Problème, cette extension progressive a aussi pour effet d’exclure certaines catégories de professionnels de ce secteur. Accordé aux salariés ayant des fonctions socio-éducatives, elle est pour l’instant refusée aux personnels administratifs, techniques et de direction. Ce que déplore le président de l’Union nationale interfédérale des œuvres et organismes privés sanitaires et sociaux (Uniopss), Patrick Doutreligne :

« Les professions dernièrement listées parmi les destinataires des hausses sont celles en contact direct avec les publics, ce qui exclut de fait des salariés travaillant pourtant au quotidien pour ces structures. »

Incertains engagements
La Fédération des acteurs de la solidarité (FAS) tire également la sonnette d’alarme concernant les personnels exerçant au sein des services intégrés d’accueil et d’orientation (SIAO), chargés notamment de l’orientation de publics en difficulté sociale vers des structures d’hébergement. Eux aussi sont pour l’heure exclus des augmentations salariales. Et ce, alors qu’ils exercent des fonctions d’accueil – certes téléphoniques – incontournables auprès de ménages en rupture d’hébergement, soulève la fédération.
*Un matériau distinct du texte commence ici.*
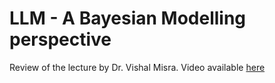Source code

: # LLM - A Bayesian Modelling perspective

Review of the lecture by Dr. Vishal Misra. Video available [here](https://www.youtube.com/watch?v=sLodkyHlQhY&t=2s)
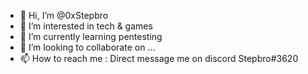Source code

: - 👋 Hi, I’m @0xStepbro
- 👀 I’m interested in tech & games
- 🌱 I’m currently learning pentesting 
- 💞️ I’m looking to collaborate on ...
- 📫 How to reach me : Direct message me on discord Stepbro#3620

<!---
0xStepbro/0xStepbro is a ✨ special ✨ repository because its `README.md` (this file) appears on your GitHub profile.
You can click the Preview link to take a look at your changes.
--->
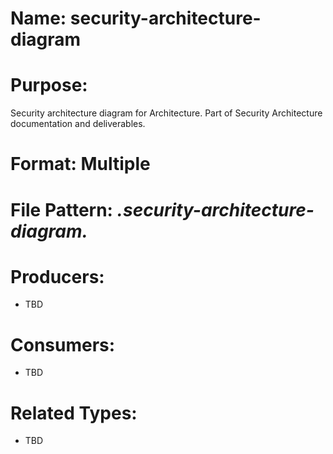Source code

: # Name: security-architecture-diagram

# Purpose:
Security architecture diagram for Architecture. Part of Security Architecture documentation and deliverables.

# Format: Multiple

# File Pattern: *.security-architecture-diagram.*

# Producers:
- TBD

# Consumers:
- TBD

# Related Types:
- TBD
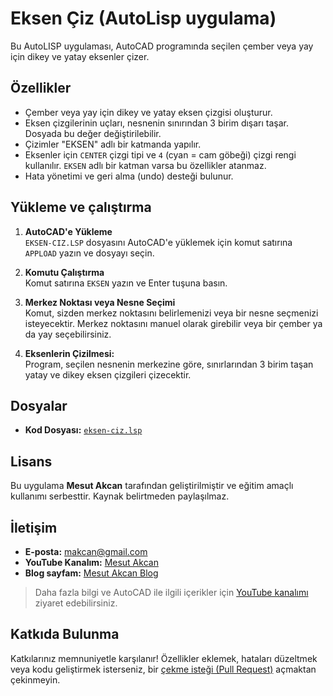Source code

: # Eksen Çiz (AutoLisp uygulama)
Bu AutoLISP uygulaması, AutoCAD programında seçilen çember veya yay için dikey ve yatay eksenler çizer.

## Özellikler
- Çember veya yay için dikey ve yatay eksen çizgisi oluşturur.
- Eksen çizgilerinin uçları, nesnenin sınırından 3 birim dışarı taşar. Dosyada bu değer değiştirilebilir.
- Çizimler "EKSEN" adlı bir katmanda yapılır.
- Eksenler için `CENTER` çizgi tipi ve `4` (cyan = cam göbeği) çizgi rengi kullanılır. `EKSEN` adlı bir katman varsa bu özellikler atanmaz.
- Hata yönetimi ve geri alma (undo) desteği bulunur.

## Yükleme ve çalıştırma
1. **AutoCAD'e Yükleme**  
   `EKSEN-CIZ.LSP` dosyasını AutoCAD'e yüklemek için komut satırına `APPLOAD` yazın ve dosyayı seçin.

2. **Komutu Çalıştırma**  
   Komut satırına `EKSEN` yazın ve Enter tuşuna basın.

3. **Merkez Noktası veya Nesne Seçimi**  
Komut, sizden merkez noktasını belirlemenizi veya bir nesne seçmenizi isteyecektir.
Merkez noktasını manuel olarak girebilir veya bir çember ya da yay seçebilirsiniz.

4. **Eksenlerin Çizilmesi:** <br>
Program, seçilen nesnenin merkezine göre, sınırlarından 3 birim taşan yatay ve dikey eksen çizgileri çizecektir.

## Dosyalar
- **Kod Dosyası:** [`eksen-ciz.lsp`](eksen-ciz.lsp)

## Lisans
Bu uygulama **Mesut Akcan** tarafından geliştirilmiştir ve eğitim amaçlı kullanımı serbesttir. Kaynak belirtmeden paylaşılmaz.

## İletişim
- **E-posta:** makcan@gmail.com  
- **YouTube Kanalım:** [Mesut Akcan](https://www.youtube.com/mesutakcan)  
- **Blog sayfam:** [Mesut Akcan Blog](https://mesutakcan.blogspot.com)  
> Daha fazla bilgi ve AutoCAD ile ilgili içerikler için [YouTube kanalımı](https://www.youtube.com/mesutakcan) ziyaret edebilirsiniz.

## Katkıda Bulunma
Katkılarınız memnuniyetle karşılanır! Özellikler eklemek, hataları düzeltmek veya kodu geliştirmek isterseniz, bir [çekme isteği (Pull Request)](https://github.com/akcansoft/eksen-ciz-autolisp/pulls) açmaktan çekinmeyin.
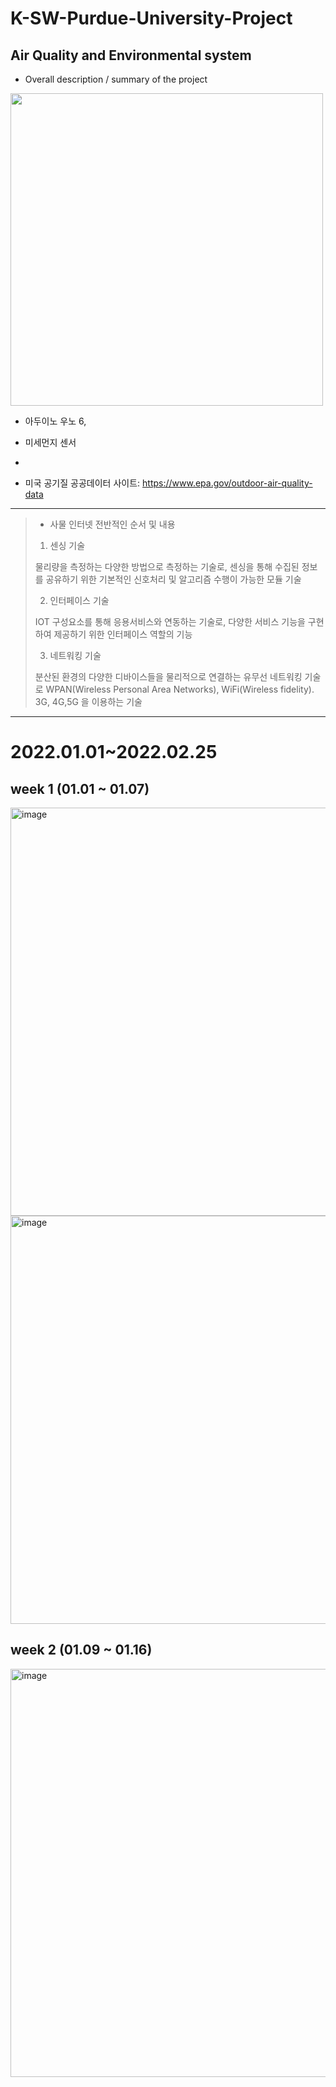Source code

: # K-SW-Purdue-University-Project
## Air Quality and Environmental system

- Overall description / summary of the project

<img src="https://user-images.githubusercontent.com/63999666/148595011-3e910b5d-18a3-4064-8682-0c53e757aa4f.png"  width="500" height="500"/>

<br>

- 아두이노 우노 6,  
- 미세먼지 센서 
- 

- 미국 공기질 공공데이터 사이트: https://www.epa.gov/outdoor-air-quality-data

---


> - 사물 인터넷 전반적인 순서 및 내용 
> 1) 센싱 기술 
> 
> 물리량을 측정하는 다양한 방법으로 측정하는 기술로, 센싱을 통해 수집된 정보를 공유하기 위한 기본적인 신호처리 및 알고리즘 수행이 가능한 모듈 기술 
> 
> 2) 인터페이스 기술 
> 
> IOT 구성요소를 통해 응용서비스와 연동하는 기술로, 다양한 서비스 기능을 구현하여 제공하기 위한 인터페이스 역할의 기능 
> 
> 3) 네트워킹 기술 
> 
> 분산된 환경의 다양한 디바이스들을 물리적으로 연결하는 유무선 네트워킹 기술로 WPAN(Wireless Personal Area Networks), WiFi(Wireless fidelity). 3G, 4G,5G  을 이용하는 기술  

---

# 2022.01.01~2022.02.25

## week 1 (01.01 ~ 01.07) 
<img width="653" alt="image" src="https://user-images.githubusercontent.com/68101034/148404438-a25ebb7a-05cb-43ce-8f76-914b50e4ecba.png">

<img width="653" alt="image" src="https://user-images.githubusercontent.com/68101034/148837509-e9b85b4f-eca3-4faa-9dd2-b3aa83bea4dc.png">

## week 2 (01.09 ~ 01.16) 

<img width="653" alt="image" src="https://user-images.githubusercontent.com/68101034/149009983-29a7efa9-3943-4e1f-9a8b-044b55b87abe.png">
Mais, même une fois intégré au champ des revalorisations, le chemin reste long, car le versement effectif des sommes se fait parfois attendre. En cause : la multiplicité des financeurs du secteur social et médico-social.

« C’est le gouvernement qui a acté de nouvelles revalorisations. Mais les structures concernées ne dépendent pas uniquement des financements de l’Etat. Et les départements, chefs de file en matière de politiques sociales, en particulier de la protection de l’enfance, ne se sentent parfois pas liés par les engagements pris », explique Patrick Doutreligne.

Dans le cadre du projet de loi de finances rectificative, présenté la semaine passée en conseil des ministres, le gouvernement semble d’ailleurs engager un bras de fer avec les collectivités, en voulant rendre impératif le versement des revalorisations promises aux professionnels concernés dans la fonction publique territoriale, sous la forme d’un complément de traitement indiciaire.

Pénuries de professionnels
« Les incertitudes quant au financement des revalorisations promises engendrent une perte de confiance », observe plus généralement Alain Raoul, président de Nexem, importante organisation employeuse du secteur médico-social privé non lucratif. De telles complications ajoutent en effet à l’exaspération de professionnels de terrain qui, depuis des années déjà, se sentent insuffisamment reconnus.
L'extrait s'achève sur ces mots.